What the Rivers state government is doing is commendable but we are just scratching the surface. What we need to look at is that for you to solve a problem, you have to understand the state of play and why the status quo is inadequate. Also look at what you need to do differently.
What we have tried to do overtime is to tackle this problem by putting in place some laws. The laws are inadequate because you have laws that impose sanctions of between one hundred naira and five hundred thousand naira and maybe the vessels that will be seized, they will pay N5 million. The penalty for the bad behaviours is very low and the enforcement and surveillance mechanisms are also very weak. The security apparatus to react to this problem is also not clearly focused. We have tried to use either pipeline contracts given to some former militants or the JTF and the assignment we gave the JTF is largely not just to police crude oil theft but also to protect the region, cultism, insurgency and kidnapping. Also in terms of technology, we are just scratching the surface.
The point is that the problem is not new but it is getting worse because we have not done enough to address it. The kind of money that people are making from crude oil theft is so much and the way we are giving them a slap on the wrist is only encouraging them to continue with this bad behaviour.
$3.5b lost in 2021
We lost $3.5 billion dollars to crude oil theft in 2021 and the money the federal government made was about that. It was around N1.5 trillion. So, the country is bleeding. We need to revamp the security architecture along policing crude oil assets. We need to have a rapid response, a security arrangement that is completely focused on this problem. The assignment for JTF is too diffused.
Massive oil assets
By the way, this problem has also lingered because of the scope of assets that we are talking about. To put it in proper perspective, the pipeline bearing crude oil is more than 4000 kilometres, the pipeline bearing refined products is more than 5000 kilometres. We have 258 oil fields. We have more than 2000 heads and so it is something that is quiet enormous and that is why it is difficult to contain.
The second thing is that we need to leverage technology and what we are doing now in terms of surveillance is inadequate. You can use visual method, by way of flying helicopters but the thieves have mastered the period when the helicopters would come and then they take cover. You also have the exterior one where you install devices but people can figure that out and dislodge the devices.
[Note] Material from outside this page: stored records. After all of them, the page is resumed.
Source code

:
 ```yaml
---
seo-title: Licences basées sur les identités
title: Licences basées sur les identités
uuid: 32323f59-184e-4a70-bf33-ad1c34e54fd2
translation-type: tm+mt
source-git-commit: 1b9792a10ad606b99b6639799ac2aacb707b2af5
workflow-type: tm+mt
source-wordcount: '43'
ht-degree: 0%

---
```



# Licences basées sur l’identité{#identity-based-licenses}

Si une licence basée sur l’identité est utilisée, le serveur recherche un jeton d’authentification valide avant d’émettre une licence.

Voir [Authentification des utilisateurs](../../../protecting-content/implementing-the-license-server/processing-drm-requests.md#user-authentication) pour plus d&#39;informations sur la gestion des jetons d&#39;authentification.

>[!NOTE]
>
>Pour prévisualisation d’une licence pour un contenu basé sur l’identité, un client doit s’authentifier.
We should look at how we can deploy drones and lead detection technology that immediately there is sabotage or pipeline burst, you can shut down the flow. You can also use technology for molecular finger printing so that the same kind of process that people have for blood diamonds, you can apply it to stolen crude. You also need to have a stake for the communities. Sadly, there is a lot of collusion that is going on even with our security forces and some of the operators in the sector. So, we need to have a way of factoring in the interests of the communities even though they are also victims.